UNE LOI POUR LA VIE
J’ai bien peur d’arriver la semaine prochaine manchot et borgne ! Une écoute trop rapide de l’évangile de ce jour pourrait nous décourager : Jésus n’est-il pas en train de nous mettre sur le dos des exigences que nous sommes incapables de mettre en œuvre ?
Pourtant Jésus dit par ailleurs : « venez à moi, vous tous qui ployez sous le poids du fardeau (de la Loi) et je vous procurerai le repos car mon joug est léger et mon fardeau léger. » Et il n’a pas de mots assez durs pour dénoncer scribes et pharisiens qui font peser sur les gens de pesants fardeaux alors qu’ils ne les appliquent pas eux-mêmes.
La Loi est belle et bonne, nous dit Jésus, mais elle perd tout son sens si on oublie sa finalité profonde. La Loi est toujours au service de la vie ; elle est chemin de vie.
C’est l’expérience que font tous les parents ou les éducateurs. C’est bien parce que je l’aime et que je veux pour lui le bonheur, que je vais transmettre à l’enfant les repères, les lois, qui vont lui permettre de se construire et de vivre dans une relation juste avec les autres.
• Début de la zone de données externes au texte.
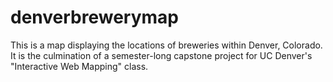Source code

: # denverbrewerymap
This is a map displaying the locations of breweries within Denver, Colorado. It is the culmination of a semester-long capstone project for UC Denver's "Interactive Web Mapping" class.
Et l’enfant ne peut intégrer ces règles que si elles sont transmises dans l’amour et l’affection.
C’est cette même expérience fondatrice que fait le peuple de Dieu au désert. L’expérience première, ce n’est pas le don de la Loi, c’est l’expérience de la libération d’Égypte. Dieu aime et libère son peuple, il le fait accéder à la liberté. Il lui ouvre le chemin de la vie.
Dans la Bible, la Loi n’est pas d’abord un ensemble de prescriptions mais un chemin, une voie qui ouvre au bonheur en Dieu.
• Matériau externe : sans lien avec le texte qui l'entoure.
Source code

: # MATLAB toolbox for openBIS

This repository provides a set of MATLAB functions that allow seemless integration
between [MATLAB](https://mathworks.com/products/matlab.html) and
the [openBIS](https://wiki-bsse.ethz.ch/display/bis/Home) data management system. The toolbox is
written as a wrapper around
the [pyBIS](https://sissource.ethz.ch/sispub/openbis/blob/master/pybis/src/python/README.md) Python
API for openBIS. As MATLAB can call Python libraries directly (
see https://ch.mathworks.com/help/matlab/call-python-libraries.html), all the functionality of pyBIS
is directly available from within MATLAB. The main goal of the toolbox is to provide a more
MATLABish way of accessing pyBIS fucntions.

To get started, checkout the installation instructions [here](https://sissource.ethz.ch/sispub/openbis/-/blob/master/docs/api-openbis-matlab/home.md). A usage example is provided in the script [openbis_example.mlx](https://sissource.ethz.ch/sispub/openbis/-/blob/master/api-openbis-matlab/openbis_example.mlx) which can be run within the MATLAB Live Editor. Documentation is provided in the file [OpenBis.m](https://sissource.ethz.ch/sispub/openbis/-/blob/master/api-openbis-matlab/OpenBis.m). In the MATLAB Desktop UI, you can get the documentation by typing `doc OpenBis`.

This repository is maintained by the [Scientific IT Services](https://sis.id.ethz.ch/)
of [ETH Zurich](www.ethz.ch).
Sur ce chemin, Dieu ne nous laisse pas sans repères. Comme les balises sur les chemins de randonnées. Et parfois il s’offre à nous deux chemins : il est un chemin large, dégagé, facile sur lequel naturellement je m’engagerais ; et pourtant les balises m’indiquent un autre chemin, escarpé, pentu, parsemé de cailloux et de ronces… Je vais emprunter ce chemin parce que j’ai confiance en celui qui l’a balisé. Et bien, Dieu m’invite à lui faire confiance, à accueillir sa parole et à la mettre en pratique parce qu’elle est chemin de vie.
La parole première, fondatrice, l’enfant la reçoit dès la naissance. Et c’est le père qui, symboliquement, la donne : tu n’es pas le tout de ta mère, tu ne fais pas un avec elle. Le père vient casser ce désir de toute-puissance dont nous gardons la nostalgie toute notre vie : être le tout de l’autre, être tout pour lui, être dans une maîtrise totale, parfaite. Et c’est bien parce que le père vient casser la relation fusionnelle entre l’enfant et sa mère qu’une relation devient possible, une parole échangée. L’enfant va pouvoir se construire dans une relation de personne à personne, entre un je et un tu.
C’est bien cela qui est en jeu dans le premier commandement : tu n’es pas Dieu. Tu n’es pas à toi-même ta propre origine. Ta vie t’est donnée. Choisis la vie. Aime ta vie telle qu’elle est, avec ses fragilités, ses imperfections. Dieu fait de chacun de nous des hommes et des femmes libres, c’est-à-dire capables de relations, capables aussi de lui dire NON, capables de choisir un autre chemin. « Si tu veux, tu peux », nous dit-il. Dieu nous ouvre un chemin, nous indique une direction, mais il attend de nous une réponse personnelle. « Que ton oui soit oui et ton non soit non. »
Le premier commandement nous protège de nous-mêmes, de cette illusion de toute-puissance, et rend possible une relation personnelle avec Dieu.
La deuxième série de commandements porte sur le vivre-ensemble. La Loi offre un cadre qui permet aux hommes de vivre ensemble sans que domine la loi de la jungle, la loi du plus fort.
Et vous avez remarqué que les domaines dont parle Jésus ont tous un rapport avec la fidélité à la parole donnée et une justesse dans les relations. Savoir demander et donner le pardon. Être fidèle, c’est s’engager, donner sa parole pour ne pas la reprendre. Prendre au sérieux la parole donnée, c’est aussi refuser de s’engager dans des serments ou des promesses sans lendemain…
Jésus donne du poids à notre vie, il donne du poids à nos relations, il donne du poids à la parole donnée, échangée. Il ouvre pour nous des horizons infinis. Il nous invite à vivre de sa vie, à aimer comme il nous aime. Il donne du sens à notre marche. Il sait bien que nous sommes faibles et fragiles. Il nous demande simplement de compter sur lui, de nous appuyer sur lui qui marche, jour après jour, à nos côtés.